» WORK INSTRUCTION
Whenever a line of the entries below holds the string "emas", copy that line and return it.

» DATA FOR REVIEW
§ §
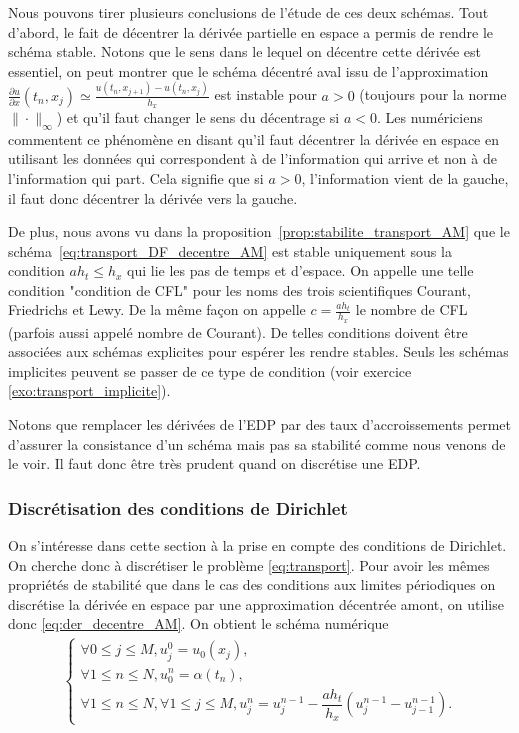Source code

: \documentclass[12pt,a4paper,twoside]{article}
\begin{document}
Nous pouvons tirer plusieurs conclusions de l'\'etude de ces deux sch\'emas.
Tout d'abord, le fait de d\'ecentrer la d\'eriv\'ee partielle en espace
a permis de rendre le sch\'ema stable.
Notons que le sens dans le lequel on d\'ecentre cette d\'eriv\'ee est essentiel,
on peut montrer que le sch\'ema d\'ecentr\'e aval 
issu de l'approximation 
$\frac{\partial u}{\partial x} (t_n , x_j) \simeq \frac{u(t_n,x_{j+1}) - u(t_n,x_{j})}{h_x}$ 
est instable pour 
$a>0$ (toujours pour la norme $\| \cdot \|_{\infty}$) et qu'il faut changer le sens du d\'ecentrage si $a<0$.
Les num\'ericiens commentent ce ph\'enom\`ene en disant
qu'il faut d\'ecentrer la d\'eriv\'ee en espace en utilisant les donn\'ees qui correspondent
\`a de l'information qui arrive et non \`a de l'information qui part.
Cela signifie que si $a>0$, l'information vient de la gauche, il faut donc d\'ecentrer la d\'eriv\'ee vers la gauche.


De plus, nous avons vu dans la proposition~\ref{prop:stabilite_transport_AM} que
le sch\'ema~\eqref{eq:transport_DF_decentre_AM} est stable
uniquement sous la condition $a h_t \leq h_x$
qui lie les pas de temps et d'espace.
On appelle une telle condition "condition de CFL" pour 
les noms des trois scientifiques
Courant, Friedrichs et Lewy.
De la m\^eme fa\c{c}on on appelle $c = \frac{a h_t}{h_x}$
le nombre de CFL (parfois aussi appel\'e nombre de Courant).
De telles conditions doivent \^etre associ\'ees aux sch\'emas
explicites pour esp\'erer les rendre stables.
Seuls les sch\'emas implicites peuvent se passer de ce
type de condition (voir exercice \ref{exo:transport_implicite}).


Notons que remplacer les d\'eriv\'ees de l'EDP par des taux d'accroissements permet
d'assurer la consistance d'un sch\'ema mais pas sa stabilit\'e comme nous venons de le voir.
Il faut donc \^etre tr\`es prudent quand on discr\'etise une EDP.


\subsubsection{Discr\'etisation des conditions de Dirichlet}

On s'int\'eresse dans cette section \`a la prise en compte des conditions de Dirichlet.
On cherche donc \`a discr\'etiser le probl\`eme \eqref{eq:transport}.
Pour avoir les m\^emes propri\'et\'es de stabilit\'e que dans le cas des conditions aux limites
p\'eriodiques on discr\'etise la d\'eriv\'ee en espace par une approximation d\'ecentr\'ee
amont, on utilise donc \eqref{eq:der_decentre_AM}.
On obtient le sch\'ema num\'erique
\begin{align}
  \label{eq:transport_DF_decentre_AM_dir}
  \left\{
  \begin{array}{l}
    \forall 0 \leq j \leq M , 
    u_j^0 = u_0(x_j) ,
    \\
    \forall 1 \leq n \leq N, u_0^n = \alpha(t_n) ,
    \\
    \forall 1 \leq n \leq N, \forall 1 \leq j \leq M,
    u_j^n = u_j^{n-1} - \dfrac{a h_t}{h_x} (u_{j}^{n-1} - u_{j-1}^{n-1}) .
  \end{array}
  \right.
\end{align}
\end{document}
§ §
» SOLUTION FOR THIS PROBLEM
Nous pouvons tirer plusieurs conclusions de l'\'etude de ces deux sch\'emas.
De telles conditions doivent \^etre associ\'ees aux sch\'emas
Seuls les sch\'emas implicites peuvent se passer de ce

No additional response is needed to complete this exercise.